What you will do. Please output the data below exactly as given, starting at its first line and stopping after the line that contains "сторон --- \( 12 \) см.".

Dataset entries
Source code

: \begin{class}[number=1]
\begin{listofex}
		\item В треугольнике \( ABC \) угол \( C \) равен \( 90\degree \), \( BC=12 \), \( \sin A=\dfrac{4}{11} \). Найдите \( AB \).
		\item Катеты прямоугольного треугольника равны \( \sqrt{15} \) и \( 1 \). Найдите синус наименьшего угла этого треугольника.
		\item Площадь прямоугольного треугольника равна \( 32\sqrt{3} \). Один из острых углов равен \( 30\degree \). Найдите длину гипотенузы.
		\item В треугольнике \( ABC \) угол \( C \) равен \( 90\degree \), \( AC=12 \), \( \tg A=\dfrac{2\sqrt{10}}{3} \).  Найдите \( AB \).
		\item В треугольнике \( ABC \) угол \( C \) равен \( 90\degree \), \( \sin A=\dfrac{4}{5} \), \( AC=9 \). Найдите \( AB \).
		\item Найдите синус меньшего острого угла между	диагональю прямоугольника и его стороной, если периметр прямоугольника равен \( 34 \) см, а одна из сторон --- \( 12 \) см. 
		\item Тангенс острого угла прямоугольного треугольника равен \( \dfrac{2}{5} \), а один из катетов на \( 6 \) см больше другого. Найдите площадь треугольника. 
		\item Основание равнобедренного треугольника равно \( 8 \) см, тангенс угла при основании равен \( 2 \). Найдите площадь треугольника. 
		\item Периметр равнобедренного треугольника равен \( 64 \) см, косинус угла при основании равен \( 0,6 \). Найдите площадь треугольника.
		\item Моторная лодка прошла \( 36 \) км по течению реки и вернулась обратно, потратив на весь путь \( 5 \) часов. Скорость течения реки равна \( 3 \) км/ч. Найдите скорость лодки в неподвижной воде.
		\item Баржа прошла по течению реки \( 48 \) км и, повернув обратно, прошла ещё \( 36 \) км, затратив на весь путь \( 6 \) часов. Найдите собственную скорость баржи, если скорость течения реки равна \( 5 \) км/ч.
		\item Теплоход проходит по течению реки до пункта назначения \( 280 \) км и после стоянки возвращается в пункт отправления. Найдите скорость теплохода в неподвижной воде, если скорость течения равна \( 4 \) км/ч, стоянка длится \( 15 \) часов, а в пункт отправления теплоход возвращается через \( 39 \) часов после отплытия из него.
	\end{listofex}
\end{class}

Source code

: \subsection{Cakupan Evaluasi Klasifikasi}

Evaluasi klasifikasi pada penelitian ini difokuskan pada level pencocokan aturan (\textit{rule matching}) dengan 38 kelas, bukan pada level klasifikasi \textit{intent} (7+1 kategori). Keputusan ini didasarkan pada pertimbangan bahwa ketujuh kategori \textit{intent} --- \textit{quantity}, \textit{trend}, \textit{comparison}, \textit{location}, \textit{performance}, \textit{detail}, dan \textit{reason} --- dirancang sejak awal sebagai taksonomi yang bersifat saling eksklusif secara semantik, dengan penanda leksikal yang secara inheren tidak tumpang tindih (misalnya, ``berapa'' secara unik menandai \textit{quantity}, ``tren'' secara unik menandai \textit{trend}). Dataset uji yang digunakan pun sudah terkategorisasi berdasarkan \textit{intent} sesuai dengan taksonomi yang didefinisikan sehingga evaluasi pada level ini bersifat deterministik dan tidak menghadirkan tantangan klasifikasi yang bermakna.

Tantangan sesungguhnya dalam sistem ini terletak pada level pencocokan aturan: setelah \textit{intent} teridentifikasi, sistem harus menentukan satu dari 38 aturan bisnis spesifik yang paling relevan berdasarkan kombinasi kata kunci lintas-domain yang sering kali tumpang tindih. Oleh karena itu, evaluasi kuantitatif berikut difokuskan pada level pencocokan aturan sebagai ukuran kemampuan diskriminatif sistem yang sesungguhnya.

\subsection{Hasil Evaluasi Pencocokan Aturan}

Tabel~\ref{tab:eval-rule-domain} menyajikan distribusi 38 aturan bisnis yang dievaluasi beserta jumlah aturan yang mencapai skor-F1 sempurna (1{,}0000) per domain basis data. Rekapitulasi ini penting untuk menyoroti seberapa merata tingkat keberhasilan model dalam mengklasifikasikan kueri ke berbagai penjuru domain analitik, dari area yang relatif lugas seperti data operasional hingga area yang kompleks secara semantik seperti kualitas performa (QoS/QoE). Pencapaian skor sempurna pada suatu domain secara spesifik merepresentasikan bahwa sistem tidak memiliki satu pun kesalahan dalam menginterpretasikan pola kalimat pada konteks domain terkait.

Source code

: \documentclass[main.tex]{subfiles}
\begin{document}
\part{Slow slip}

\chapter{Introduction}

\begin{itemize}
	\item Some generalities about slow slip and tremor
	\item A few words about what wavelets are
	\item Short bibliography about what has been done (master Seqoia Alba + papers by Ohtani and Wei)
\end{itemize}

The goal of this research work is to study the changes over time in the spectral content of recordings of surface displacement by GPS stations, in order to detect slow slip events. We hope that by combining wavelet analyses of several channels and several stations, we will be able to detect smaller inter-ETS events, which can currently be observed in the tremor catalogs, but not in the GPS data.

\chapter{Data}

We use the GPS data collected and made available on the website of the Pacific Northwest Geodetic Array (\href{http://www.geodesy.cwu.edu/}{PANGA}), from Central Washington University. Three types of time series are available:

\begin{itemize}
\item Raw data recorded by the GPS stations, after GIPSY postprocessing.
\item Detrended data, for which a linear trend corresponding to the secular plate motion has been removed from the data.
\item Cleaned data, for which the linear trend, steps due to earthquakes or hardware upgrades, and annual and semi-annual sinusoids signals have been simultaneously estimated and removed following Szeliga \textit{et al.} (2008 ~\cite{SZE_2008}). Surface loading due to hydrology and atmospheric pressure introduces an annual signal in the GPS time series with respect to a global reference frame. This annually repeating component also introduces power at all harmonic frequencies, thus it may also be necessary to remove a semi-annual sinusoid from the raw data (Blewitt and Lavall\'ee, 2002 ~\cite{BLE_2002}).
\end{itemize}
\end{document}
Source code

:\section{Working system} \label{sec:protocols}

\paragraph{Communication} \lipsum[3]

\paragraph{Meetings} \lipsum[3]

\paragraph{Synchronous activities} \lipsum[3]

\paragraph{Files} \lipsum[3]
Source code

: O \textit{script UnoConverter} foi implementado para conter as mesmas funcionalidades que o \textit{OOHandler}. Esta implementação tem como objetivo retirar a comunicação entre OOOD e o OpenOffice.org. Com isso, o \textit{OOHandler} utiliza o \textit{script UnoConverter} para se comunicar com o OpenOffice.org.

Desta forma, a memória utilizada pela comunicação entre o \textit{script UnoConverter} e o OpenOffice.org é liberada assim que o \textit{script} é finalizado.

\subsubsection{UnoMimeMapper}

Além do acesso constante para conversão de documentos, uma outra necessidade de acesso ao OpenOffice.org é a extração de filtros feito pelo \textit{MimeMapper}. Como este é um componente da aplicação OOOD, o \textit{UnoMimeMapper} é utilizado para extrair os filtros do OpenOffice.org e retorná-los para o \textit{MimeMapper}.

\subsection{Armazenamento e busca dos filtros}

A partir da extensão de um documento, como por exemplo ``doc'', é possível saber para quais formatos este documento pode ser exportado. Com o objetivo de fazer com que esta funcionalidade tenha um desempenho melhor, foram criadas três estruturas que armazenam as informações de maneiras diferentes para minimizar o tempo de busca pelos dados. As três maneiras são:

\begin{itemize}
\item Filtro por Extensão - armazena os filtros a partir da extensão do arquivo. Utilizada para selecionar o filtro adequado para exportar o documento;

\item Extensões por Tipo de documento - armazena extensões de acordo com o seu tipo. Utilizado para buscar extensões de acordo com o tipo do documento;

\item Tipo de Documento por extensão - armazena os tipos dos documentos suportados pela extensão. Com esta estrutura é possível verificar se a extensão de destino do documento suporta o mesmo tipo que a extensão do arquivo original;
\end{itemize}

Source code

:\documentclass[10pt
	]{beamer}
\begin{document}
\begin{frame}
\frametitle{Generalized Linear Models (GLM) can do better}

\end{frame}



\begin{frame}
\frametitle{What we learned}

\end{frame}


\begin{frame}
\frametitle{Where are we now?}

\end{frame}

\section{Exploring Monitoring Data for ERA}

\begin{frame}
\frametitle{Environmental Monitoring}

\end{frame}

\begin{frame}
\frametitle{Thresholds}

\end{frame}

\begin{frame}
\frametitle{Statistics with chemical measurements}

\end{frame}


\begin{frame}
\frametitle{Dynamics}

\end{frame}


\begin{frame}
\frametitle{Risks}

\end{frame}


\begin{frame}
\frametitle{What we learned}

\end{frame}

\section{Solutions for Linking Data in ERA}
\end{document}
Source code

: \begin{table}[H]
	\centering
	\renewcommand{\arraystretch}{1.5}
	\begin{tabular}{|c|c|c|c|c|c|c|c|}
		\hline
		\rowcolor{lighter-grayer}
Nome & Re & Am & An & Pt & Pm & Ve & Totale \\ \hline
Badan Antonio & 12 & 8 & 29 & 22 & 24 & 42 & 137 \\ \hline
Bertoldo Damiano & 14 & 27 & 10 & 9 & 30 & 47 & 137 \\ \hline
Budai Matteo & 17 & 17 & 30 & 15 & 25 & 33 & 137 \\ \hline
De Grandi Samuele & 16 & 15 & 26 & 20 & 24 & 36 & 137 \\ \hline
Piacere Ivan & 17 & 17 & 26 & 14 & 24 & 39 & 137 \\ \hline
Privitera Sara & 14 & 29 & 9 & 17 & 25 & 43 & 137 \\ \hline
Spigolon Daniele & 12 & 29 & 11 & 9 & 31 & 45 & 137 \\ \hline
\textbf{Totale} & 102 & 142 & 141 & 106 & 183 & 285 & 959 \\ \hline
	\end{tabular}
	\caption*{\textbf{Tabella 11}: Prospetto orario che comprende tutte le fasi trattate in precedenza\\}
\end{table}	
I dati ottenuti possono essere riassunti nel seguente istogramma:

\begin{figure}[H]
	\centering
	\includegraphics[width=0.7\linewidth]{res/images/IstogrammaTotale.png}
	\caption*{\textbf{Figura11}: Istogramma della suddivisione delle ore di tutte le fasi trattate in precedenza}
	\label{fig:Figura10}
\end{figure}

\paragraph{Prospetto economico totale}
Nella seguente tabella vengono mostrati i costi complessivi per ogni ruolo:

Solution below.
Source code

: \begin{class}[number=1]
\begin{listofex}
		\item В треугольнике \( ABC \) угол \( C \) равен \( 90\degree \), \( BC=12 \), \( \sin A=\dfrac{4}{11} \). Найдите \( AB \).
		\item Катеты прямоугольного треугольника равны \( \sqrt{15} \) и \( 1 \). Найдите синус наименьшего угла этого треугольника.
		\item Площадь прямоугольного треугольника равна \( 32\sqrt{3} \). Один из острых углов равен \( 30\degree \). Найдите длину гипотенузы.
		\item В треугольнике \( ABC \) угол \( C \) равен \( 90\degree \), \( AC=12 \), \( \tg A=\dfrac{2\sqrt{10}}{3} \).  Найдите \( AB \).
		\item В треугольнике \( ABC \) угол \( C \) равен \( 90\degree \), \( \sin A=\dfrac{4}{5} \), \( AC=9 \). Найдите \( AB \).
		\item Найдите синус меньшего острого угла между	диагональю прямоугольника и его стороной, если периметр прямоугольника равен \( 34 \) см, а одна из сторон --- \( 12 \) см. 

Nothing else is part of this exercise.